● REQUIRED ACTION: If a line in the data below holds the word "Example", include it in the count. Give only the final number.

● Source texts of formatted documents:
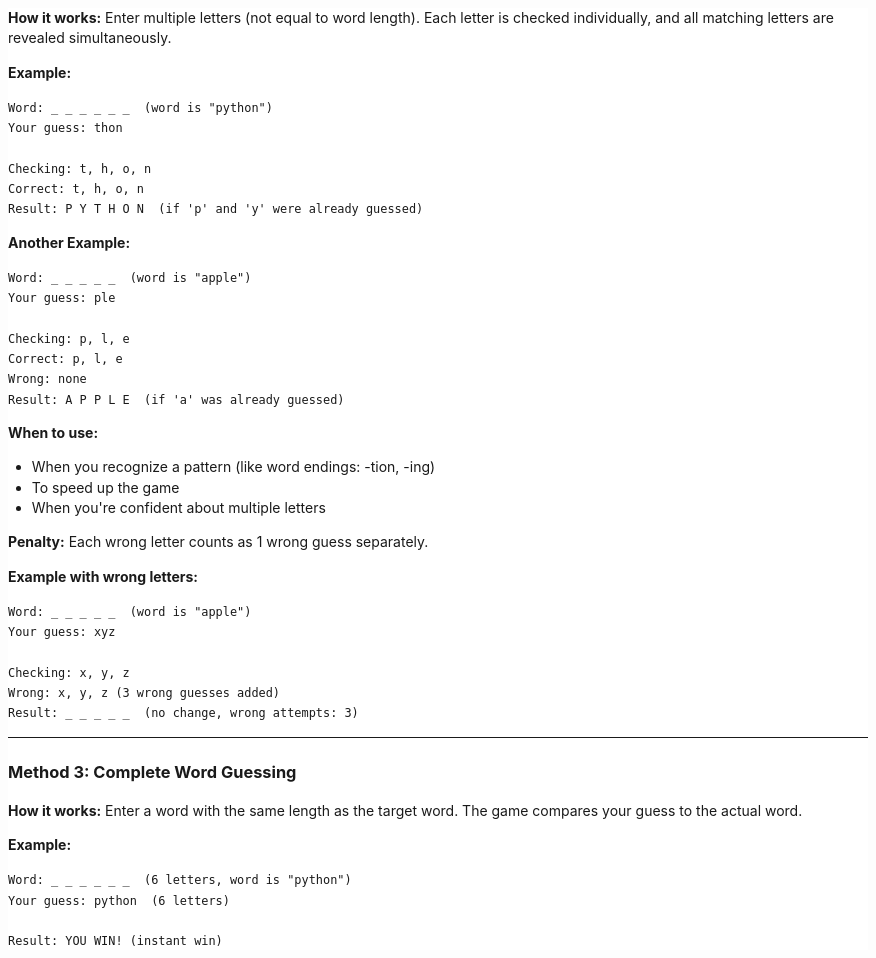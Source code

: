 **How it works:** Enter multiple letters (not equal to word length). Each letter is checked individually, and all matching letters are revealed simultaneously.

**Example:**
```
Word: _ _ _ _ _ _  (word is "python")
Your guess: thon

Checking: t, h, o, n
Correct: t, h, o, n
Result: P Y T H O N  (if 'p' and 'y' were already guessed)
```

**Another Example:**
```
Word: _ _ _ _ _  (word is "apple")
Your guess: ple

Checking: p, l, e
Correct: p, l, e
Wrong: none
Result: A P P L E  (if 'a' was already guessed)
```

**When to use:**
- When you recognize a pattern (like word endings: -tion, -ing)
- To speed up the game
- When you're confident about multiple letters

**Penalty:** Each wrong letter counts as 1 wrong guess separately.

**Example with wrong letters:**
```
Word: _ _ _ _ _  (word is "apple")
Your guess: xyz

Checking: x, y, z
Wrong: x, y, z (3 wrong guesses added)
Result: _ _ _ _ _  (no change, wrong attempts: 3)
```

---

### Method 3: Complete Word Guessing

**How it works:** Enter a word with the same length as the target word. The game compares your guess to the actual word.

**Example:**
```
Word: _ _ _ _ _ _  (6 letters, word is "python")
Your guess: python  (6 letters)

Result: YOU WIN! (instant win)
```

● TASK ANSWER: 4